(Pictures paired with source code)
- Opening Delimiter -
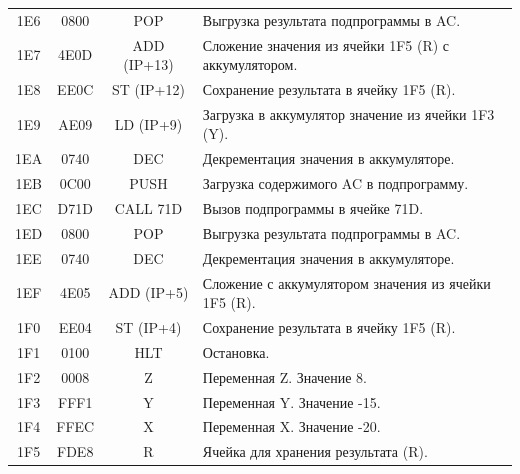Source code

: \begin{center}
\begin{tabular}{|c|c|c|l|}
        1E6                   & 0800                  & POP                & Выгрузка результата подпрограммы в AC.               \\
        1E7                   & 4E0D                  & ADD (IP+13)        & Сложение значения из ячейки 1F5 (R) с аккумулятором. \\
        1E8                   & EE0C                  & ST (IP+12)         & Сохранение результата в ячейку 1F5 (R).              \\
        1E9                   & AE09                  & LD (IP+9)          & Загрузка в аккумулятор значение из ячейки 1F3 (Y).   \\
        1EA                   & 0740                  & DEC                & Декрементация значения в аккумуляторе.               \\
        1EB                   & 0C00                  & PUSH               & Загрузка содержимого AC в подпрограмму.              \\
        1EC                   & D71D                  & CALL 71D           & Вызов подпрограммы в ячейке 71D.                     \\
        1ED                   & 0800                  & POP                & Выгрузка результата подпрограммы в AC.               \\
        1EE                   & 0740                  & DEC                & Декрементация значения в аккумуляторе.               \\
        1EF                   & 4E05                  & ADD (IP+5)         & Сложение с аккумулятором значения из ячейки 1F5 (R). \\
        1F0                   & EE04                  & ST (IP+4)          & Сохранение результата в ячейку 1F5 (R).              \\
        1F1                   & 0100                  & HLT                & Остановка.                                           \\
        \hline
        1F2                   & 0008                  & Z                  & Переменная Z. Значение 8.                            \\
        1F3                   & FFF1                  & Y                  & Переменная Y. Значение -15.                          \\
        1F4                   & FFEC                  & X                  & Переменная X. Значение -20.                          \\
        1F5                   & FDE8                  & R                  & Ячейка для хранения результата (R).                  \\
        \hline
    \end{tabular}
\end{center}


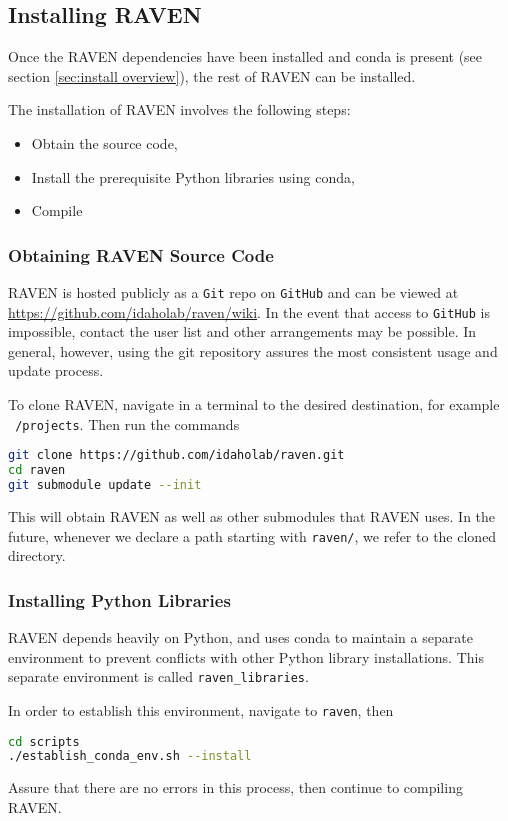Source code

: \subsection{Installing RAVEN}
\label{sec:clone raven}

Once the RAVEN dependencies have been installed  and conda is present
(see section \ref{sec:install overview}), the rest of RAVEN can be installed.

The installation of RAVEN involves the following steps:
\begin{itemize}
  \item Obtain the source code,
  \item Install the prerequisite Python libraries using conda,
  \item Compile
\end{itemize}




\subsubsection{Obtaining RAVEN Source Code}
RAVEN is hosted publicly as a \texttt{Git} repo on \texttt{GitHub}
and can be viewed at \url{https://github.com/idaholab/raven/wiki}.
In the event that access to \texttt{GitHub} is impossible, contact the user list and other arrangements may be
possible.  In general, however, using the git repository assures the most consistent usage and update process.

To clone RAVEN, navigate in a terminal to the desired destination, for example \texttt{~/projects}.  Then run
the commands
\begin{lstlisting}[language=bash]
git clone https://github.com/idaholab/raven.git
cd raven
git submodule update --init
\end{lstlisting}
This will obtain RAVEN as well as other submodules that RAVEN uses.  In the future, whenever we declare a path
starting with \texttt{raven/}, we refer to the cloned directory.




\subsubsection{Installing Python Libraries}
RAVEN depends heavily on Python, and uses conda to maintain a separate environment to prevent conflicts with
other Python library installations.  This separate environment is called \texttt{raven\_libraries}.

In order to establish this environment, navigate to \texttt{raven}, then
\begin{lstlisting}[language=bash]
cd scripts
./establish_conda_env.sh --install
\end{lstlisting}
Assure that there are no errors in this process, then continue to compiling RAVEN.

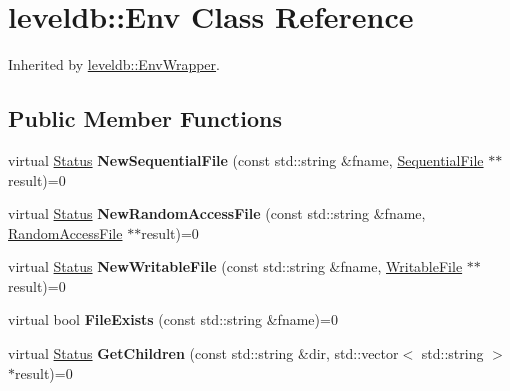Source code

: \hypertarget{classleveldb_1_1_env}{}\section{leveldb\+::Env Class Reference}
\label{classleveldb_1_1_env}


Inherited by \mbox{\hyperlink{classleveldb_1_1_env_wrapper}{leveldb\+::\+Env\+Wrapper}}.

\subsection*{Public Member Functions}
\begin{DoxyCompactItemize}
\item 
\mbox{\label{classleveldb_1_1_env_ad73810059f48c1d7b91125d357e7d351}} 
virtual \mbox{\hyperlink{classleveldb_1_1_status}{Status}} {\bfseries New\+Sequential\+File} (const std\+::string \&fname, \mbox{\hyperlink{classleveldb_1_1_sequential_file}{Sequential\+File}} $\ast$$\ast$result)=0
\item 
\mbox{\label{classleveldb_1_1_env_a1df3e0bb2d47ee914448df9bb9ca0734}} 
virtual \mbox{\hyperlink{classleveldb_1_1_status}{Status}} {\bfseries New\+Random\+Access\+File} (const std\+::string \&fname, \mbox{\hyperlink{classleveldb_1_1_random_access_file}{Random\+Access\+File}} $\ast$$\ast$result)=0
\item 
\mbox{\label{classleveldb_1_1_env_a4566194f3e82fede425fdb5bb355f7de}} 
virtual \mbox{\hyperlink{classleveldb_1_1_status}{Status}} {\bfseries New\+Writable\+File} (const std\+::string \&fname, \mbox{\hyperlink{classleveldb_1_1_writable_file}{Writable\+File}} $\ast$$\ast$result)=0
\item 
\mbox{\label{classleveldb_1_1_env_acbb85047fdf7bf441bd365cfb09f9ecb}} 
virtual bool {\bfseries File\+Exists} (const std\+::string \&fname)=0
\item 
\mbox{\label{classleveldb_1_1_env_a53028e3112d7bb3bf6574ddaab18d6f6}} 
virtual \mbox{\hyperlink{classleveldb_1_1_status}{Status}} {\bfseries Get\+Children} (const std\+::string \&dir, std\+::vector$<$ std\+::string $>$ $\ast$result)=0
\item 
\mbox{\label{classleveldb_1_1_env_ac956b984466d5f09309664177687f9af}} 
$$
\end{DoxyCompactItemize}
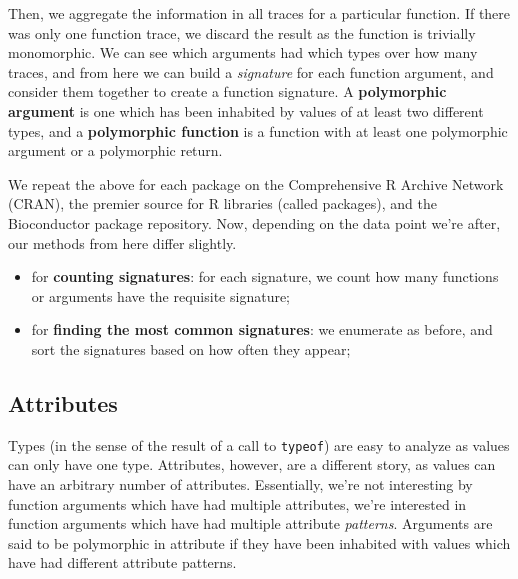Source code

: \documentclass[acmsmall,10pt,review,anonymous]{acmart}\settopmatter{printfolios=true,printccs=false,printacmref=false}
\begin{document}
Then, we aggregate the information in all traces for a particular function.
If there was only one function trace, we discard the result as the function
is trivially monomorphic.  We can see which arguments had which types over
how many traces, and from here we can build a \textit{signature} for each
function argument, and consider them together to create a function
signature.  A \textbf{polymorphic argument} is one which has been inhabited
by values of at least two different types, and a \textbf{polymorphic
  function} is a function with at least one polymorphic argument or a
polymorphic return.

We repeat the above for each package on the Comprehensive R Archive Network
(CRAN), the premier source for R libraries (called packages), and the
Bioconductor package repository.  Now, depending on the data point we're
after, our methods from here differ slightly.

\begin{itemize}
    \item for \textbf{counting signatures}: for each signature, we count how
      many functions or arguments have the requisite signature;
    \item for \textbf{finding the most common signatures}: we enumerate as
      before, and sort the signatures based on how often they appear;
\end{itemize}

%
%
%
%
\subsection{Attributes}
\label{sec:method:attributes}

Types (in the sense of the result of a call to {\tt typeof}) are easy to
analyze as values can only have one type.  Attributes, however, are a
different story, as values can have an arbitrary number of attributes.
Essentially, we're not interesting by function arguments which have had
multiple attributes, we're interested in function arguments which have had
multiple attribute \textit{patterns}. 
Arguments are said to be polymorphic in attribute if they have been
inhabited with values which have had different attribute patterns.  

\end{document}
- Closing Delimiter -
What is needed:
Tally the lines in the records containing the string "patterns"; output only the tally.

Task output:
2